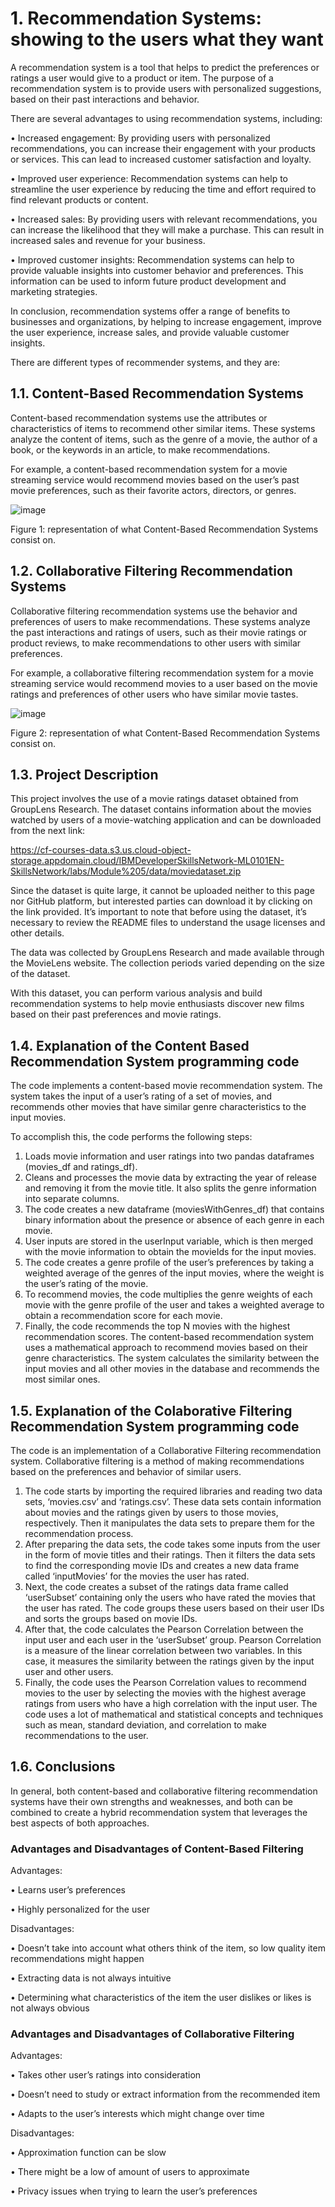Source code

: # 1. Recommendation Systems: showing to the users what they want

A recommendation system is a tool that helps to predict the preferences or ratings a user would give to a product or item. The purpose of a recommendation system is to provide users with personalized suggestions, based on their past interactions and behavior.

There are several advantages to using recommendation systems, including:

•	Increased engagement: By providing users with personalized recommendations, you can increase their engagement with your products or services. This can lead to increased customer satisfaction and loyalty.

•	Improved user experience: Recommendation systems can help to streamline the user experience by reducing the time and effort required to find relevant products or content.

•	Increased sales: By providing users with relevant recommendations, you can increase the likelihood that they will make a purchase. This can result in increased sales and revenue for your business.

•	Improved customer insights: Recommendation systems can help to provide valuable insights into customer behavior and preferences. This information can be used to inform future product development and marketing strategies.

In conclusion, recommendation systems offer a range of benefits to businesses and organizations, by helping to increase engagement, improve the user experience, increase sales, and provide valuable customer insights.

There are different types of recommender systems, and they are:

## 1.1. Content-Based Recommendation Systems

Content-based recommendation systems use the attributes or characteristics of items to recommend other similar items. These systems analyze the content of items, such as the genre of a movie, the author of a book, or the keywords in an article, to make recommendations.

For example, a content-based recommendation system for a movie streaming service would recommend movies based on the user’s past movie preferences, such as their favorite actors, directors, or genres.

![image](https://user-images.githubusercontent.com/43154438/229680935-7d0f0d06-46a8-4192-9bb9-2124f37340d9.png)

Figure 1: representation of what Content-Based Recommendation Systems consist on.

## 1.2. Collaborative Filtering Recommendation Systems

Collaborative filtering recommendation systems use the behavior and preferences of users to make recommendations. These systems analyze the past interactions and ratings of users, such as their movie ratings or product reviews, to make recommendations to other users with similar preferences.

For example, a collaborative filtering recommendation system for a movie streaming service would recommend movies to a user based on the movie ratings and preferences of other users who have similar movie tastes.

![image](https://user-images.githubusercontent.com/43154438/229681039-e90a202e-29b8-459b-b0e2-49b8ca21d724.png)

Figure 2: representation of what Content-Based Recommendation Systems consist on.

## 1.3. Project Description

This project involves the use of a movie ratings dataset obtained from GroupLens Research. The dataset contains information about the movies watched by users of a movie-watching application and can be downloaded from the next link:

https://cf-courses-data.s3.us.cloud-object-storage.appdomain.cloud/IBMDeveloperSkillsNetwork-ML0101EN-SkillsNetwork/labs/Module%205/data/moviedataset.zip

Since the dataset is quite large, it cannot be uploaded neither to this page nor GitHub platform, but interested parties can download it by clicking on the link provided. It’s important to note that before using the dataset, it’s necessary to review the README files to understand the usage licenses and other details.

The data was collected by GroupLens Research and made available through the MovieLens website. The collection periods varied depending on the size of the dataset.

With this dataset, you can perform various analysis and build recommendation systems to help movie enthusiasts discover new films based on their past preferences and movie ratings.

## 1.4. Explanation of the Content Based Recommendation System programming code

The code implements a content-based movie recommendation system. The system takes the input of a user’s rating of a set of movies, and recommends other movies that have similar genre characteristics to the input movies.

To accomplish this, the code performs the following steps:

1.	Loads movie information and user ratings into two pandas dataframes (movies_df and ratings_df).
2.	Cleans and processes the movie data by extracting the year of release and removing it from the movie title. It also splits the genre information into separate columns.
3.	The code creates a new dataframe (moviesWithGenres_df) that contains binary information about the presence or absence of each genre in each movie.
4.	User inputs are stored in the userInput variable, which is then merged with the movie information to obtain the movieIds for the input movies.
5.	The code creates a genre profile of the user’s preferences by taking a weighted average of the genres of the input movies, where the weight is the user’s rating of the movie.
6.	To recommend movies, the code multiplies the genre weights of each movie with the genre profile of the user and takes a weighted average to obtain a recommendation score for each movie.
7.	Finally, the code recommends the top N movies with the highest recommendation scores.
The content-based recommendation system uses a mathematical approach to recommend movies based on their genre characteristics. The system calculates the similarity between the input movies and all other movies in the database and recommends the most similar ones.

## 1.5. Explanation of the Colaborative Filtering Recommendation System programming code

The code is an implementation of a Collaborative Filtering recommendation system. Collaborative filtering is a method of making recommendations based on the preferences and behavior of similar users.

1.	The code starts by importing the required libraries and reading two data sets, ‘movies.csv’ and ‘ratings.csv’. These data sets contain information about movies and the ratings given by users to those movies, respectively. Then it manipulates the data sets to prepare them for the recommendation process.
2.	After preparing the data sets, the code takes some inputs from the user in the form of movie titles and their ratings. Then it filters the data sets to find the corresponding movie IDs and creates a new data frame called ‘inputMovies’ for the movies the user has rated.
3.	Next, the code creates a subset of the ratings data frame called ‘userSubset’ containing only the users who have rated the movies that the user has rated. The code groups these users based on their user IDs and sorts the groups based on movie IDs.
4.	After that, the code calculates the Pearson Correlation between the input user and each user in the ‘userSubset’ group. Pearson Correlation is a measure of the linear correlation between two variables. In this case, it measures the similarity between the ratings given by the input user and other users.
5.	Finally, the code uses the Pearson Correlation values to recommend movies to the user by selecting the movies with the highest average ratings from users who have a high correlation with the input user.
The code uses a lot of mathematical and statistical concepts and techniques such as mean, standard deviation, and correlation to make recommendations to the user.

## 1.6. Conclusions

In general, both content-based and collaborative filtering recommendation systems have their own strengths and weaknesses, and both can be combined to create a hybrid recommendation system that leverages the best aspects of both approaches.

### Advantages and Disadvantages of Content-Based Filtering

Advantages:

•	Learns user’s preferences

•	Highly personalized for the user


Disadvantages:

•	Doesn’t take into account what others think of the item, so low quality item recommendations might happen

•	Extracting data is not always intuitive

•	Determining what characteristics of the item the user dislikes or likes is not always obvious


### Advantages and Disadvantages of Collaborative Filtering

Advantages:

•	Takes other user’s ratings into consideration

•	Doesn’t need to study or extract information from the recommended item

•	Adapts to the user’s interests which might change over time


Disadvantages:

•	Approximation function can be slow

•	There might be a low of amount of users to approximate

•	Privacy issues when trying to learn the user’s preferences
··········
### TASK DESCRIPTION
The records above are to be quoted exactly, with all pictures left out.

### EXPECTED OUTPUT
Source code

: # 1. Recommendation Systems: showing to the users what they want

A recommendation system is a tool that helps to predict the preferences or ratings a user would give to a product or item. The purpose of a recommendation system is to provide users with personalized suggestions, based on their past interactions and behavior.

There are several advantages to using recommendation systems, including:

•	Increased engagement: By providing users with personalized recommendations, you can increase their engagement with your products or services. This can lead to increased customer satisfaction and loyalty.

•	Improved user experience: Recommendation systems can help to streamline the user experience by reducing the time and effort required to find relevant products or content.

•	Increased sales: By providing users with relevant recommendations, you can increase the likelihood that they will make a purchase. This can result in increased sales and revenue for your business.

•	Improved customer insights: Recommendation systems can help to provide valuable insights into customer behavior and preferences. This information can be used to inform future product development and marketing strategies.

In conclusion, recommendation systems offer a range of benefits to businesses and organizations, by helping to increase engagement, improve the user experience, increase sales, and provide valuable customer insights.

There are different types of recommender systems, and they are:

## 1.1. Content-Based Recommendation Systems

Content-based recommendation systems use the attributes or characteristics of items to recommend other similar items. These systems analyze the content of items, such as the genre of a movie, the author of a book, or the keywords in an article, to make recommendations.

For example, a content-based recommendation system for a movie streaming service would recommend movies based on the user’s past movie preferences, such as their favorite actors, directors, or genres.

![image](https://user-images.githubusercontent.com/43154438/229680935-7d0f0d06-46a8-4192-9bb9-2124f37340d9.png)

Figure 1: representation of what Content-Based Recommendation Systems consist on.

## 1.2. Collaborative Filtering Recommendation Systems

Collaborative filtering recommendation systems use the behavior and preferences of users to make recommendations. These systems analyze the past interactions and ratings of users, such as their movie ratings or product reviews, to make recommendations to other users with similar preferences.

For example, a collaborative filtering recommendation system for a movie streaming service would recommend movies to a user based on the movie ratings and preferences of other users who have similar movie tastes.

![image](https://user-images.githubusercontent.com/43154438/229681039-e90a202e-29b8-459b-b0e2-49b8ca21d724.png)

Figure 2: representation of what Content-Based Recommendation Systems consist on.

## 1.3. Project Description

This project involves the use of a movie ratings dataset obtained from GroupLens Research. The dataset contains information about the movies watched by users of a movie-watching application and can be downloaded from the next link:

https://cf-courses-data.s3.us.cloud-object-storage.appdomain.cloud/IBMDeveloperSkillsNetwork-ML0101EN-SkillsNetwork/labs/Module%205/data/moviedataset.zip

Since the dataset is quite large, it cannot be uploaded neither to this page nor GitHub platform, but interested parties can download it by clicking on the link provided. It’s important to note that before using the dataset, it’s necessary to review the README files to understand the usage licenses and other details.

The data was collected by GroupLens Research and made available through the MovieLens website. The collection periods varied depending on the size of the dataset.

With this dataset, you can perform various analysis and build recommendation systems to help movie enthusiasts discover new films based on their past preferences and movie ratings.

## 1.4. Explanation of the Content Based Recommendation System programming code

The code implements a content-based movie recommendation system. The system takes the input of a user’s rating of a set of movies, and recommends other movies that have similar genre characteristics to the input movies.

To accomplish this, the code performs the following steps:

1.	Loads movie information and user ratings into two pandas dataframes (movies_df and ratings_df).
2.	Cleans and processes the movie data by extracting the year of release and removing it from the movie title. It also splits the genre information into separate columns.
3.	The code creates a new dataframe (moviesWithGenres_df) that contains binary information about the presence or absence of each genre in each movie.
4.	User inputs are stored in the userInput variable, which is then merged with the movie information to obtain the movieIds for the input movies.
5.	The code creates a genre profile of the user’s preferences by taking a weighted average of the genres of the input movies, where the weight is the user’s rating of the movie.
6.	To recommend movies, the code multiplies the genre weights of each movie with the genre profile of the user and takes a weighted average to obtain a recommendation score for each movie.
7.	Finally, the code recommends the top N movies with the highest recommendation scores.
The content-based recommendation system uses a mathematical approach to recommend movies based on their genre characteristics. The system calculates the similarity between the input movies and all other movies in the database and recommends the most similar ones.

## 1.5. Explanation of the Colaborative Filtering Recommendation System programming code

The code is an implementation of a Collaborative Filtering recommendation system. Collaborative filtering is a method of making recommendations based on the preferences and behavior of similar users.

1.	The code starts by importing the required libraries and reading two data sets, ‘movies.csv’ and ‘ratings.csv’. These data sets contain information about movies and the ratings given by users to those movies, respectively. Then it manipulates the data sets to prepare them for the recommendation process.
2.	After preparing the data sets, the code takes some inputs from the user in the form of movie titles and their ratings. Then it filters the data sets to find the corresponding movie IDs and creates a new data frame called ‘inputMovies’ for the movies the user has rated.
3.	Next, the code creates a subset of the ratings data frame called ‘userSubset’ containing only the users who have rated the movies that the user has rated. The code groups these users based on their user IDs and sorts the groups based on movie IDs.
4.	After that, the code calculates the Pearson Correlation between the input user and each user in the ‘userSubset’ group. Pearson Correlation is a measure of the linear correlation between two variables. In this case, it measures the similarity between the ratings given by the input user and other users.
5.	Finally, the code uses the Pearson Correlation values to recommend movies to the user by selecting the movies with the highest average ratings from users who have a high correlation with the input user.
The code uses a lot of mathematical and statistical concepts and techniques such as mean, standard deviation, and correlation to make recommendations to the user.

## 1.6. Conclusions

In general, both content-based and collaborative filtering recommendation systems have their own strengths and weaknesses, and both can be combined to create a hybrid recommendation system that leverages the best aspects of both approaches.

### Advantages and Disadvantages of Content-Based Filtering

Advantages:

•	Learns user’s preferences

•	Highly personalized for the user


Disadvantages:

•	Doesn’t take into account what others think of the item, so low quality item recommendations might happen

•	Extracting data is not always intuitive

•	Determining what characteristics of the item the user dislikes or likes is not always obvious


### Advantages and Disadvantages of Collaborative Filtering

Advantages:

•	Takes other user’s ratings into consideration

•	Doesn’t need to study or extract information from the recommended item

•	Adapts to the user’s interests which might change over time


Disadvantages:

•	Approximation function can be slow

•	There might be a low of amount of users to approximate

•	Privacy issues when trying to learn the user’s preferences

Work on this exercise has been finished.